Sale la febbre per la riapertura: "bruciati" i biglietti per il Cocoricò

Tra la voglia di tornare a vivere la notte e la curiosità per la nuova era della discoteca riccionese, i tagliandi sono andati a ruba

Hanno resistito appena 30 minuti i 1800 biglietti messi in vendita per la riapertura del Cocoricò, fissata per il prossimo 27 novembre, andati letteralmente a ruba tra il mondo della notte. Complice la voglia di tornare sulla pista da ballo e la curiosità per la nuova era della discoteca riccionese, aggiunta ai limiti di capienza fissati dalle normative anti-covid, i tagliandi sono andati "bruciati" in pochi minuti dopo essere stati pubblicizzati sul web.
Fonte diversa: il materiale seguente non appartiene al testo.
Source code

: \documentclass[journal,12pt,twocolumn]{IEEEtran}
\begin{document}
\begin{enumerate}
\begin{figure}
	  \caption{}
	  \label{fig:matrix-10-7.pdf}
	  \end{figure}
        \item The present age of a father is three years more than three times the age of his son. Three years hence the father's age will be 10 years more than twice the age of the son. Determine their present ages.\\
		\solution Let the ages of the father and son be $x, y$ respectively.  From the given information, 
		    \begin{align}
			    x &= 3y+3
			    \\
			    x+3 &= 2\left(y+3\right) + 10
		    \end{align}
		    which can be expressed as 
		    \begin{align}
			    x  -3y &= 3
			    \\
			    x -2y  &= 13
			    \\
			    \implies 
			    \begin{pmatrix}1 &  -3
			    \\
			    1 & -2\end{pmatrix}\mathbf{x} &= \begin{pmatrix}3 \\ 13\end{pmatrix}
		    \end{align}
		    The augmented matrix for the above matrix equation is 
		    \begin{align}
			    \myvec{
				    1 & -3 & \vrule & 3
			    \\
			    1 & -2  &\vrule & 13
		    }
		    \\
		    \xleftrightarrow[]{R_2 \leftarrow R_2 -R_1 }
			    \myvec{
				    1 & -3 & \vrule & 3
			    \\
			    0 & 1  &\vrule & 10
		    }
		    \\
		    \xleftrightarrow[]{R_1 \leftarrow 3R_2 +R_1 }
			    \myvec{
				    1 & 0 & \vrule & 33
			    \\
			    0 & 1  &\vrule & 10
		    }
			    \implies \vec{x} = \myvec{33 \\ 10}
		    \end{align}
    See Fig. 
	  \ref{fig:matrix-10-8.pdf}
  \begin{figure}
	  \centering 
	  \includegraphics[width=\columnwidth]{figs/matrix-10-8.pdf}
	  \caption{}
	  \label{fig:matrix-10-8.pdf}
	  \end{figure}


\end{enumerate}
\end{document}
La nuova gestione targata Enrico Galli, che ha rilevato il locale lasciato in uno stato di incuria e abbandono dopo tre anni di inattività, è pronta a restituire al pubblico un club totalmente ricostruito e rinnovato sia negli interni che negli esterni, con impianti tecnici visual e audio di nuova generazione. Due grandi novità saranno inoltre un’area riservata backstage e un giardino estivo.

Tutto ciò è stato reso possibile grazie all’impegno e all’investimento di due milioni di euro da parte dei gestori, che hanno rimodernato completamente il Cocoricò creando un luogo con una struttura innovativa, con l'obiettivo di tornare ad essere il punto di riferimento del clubbing italiano.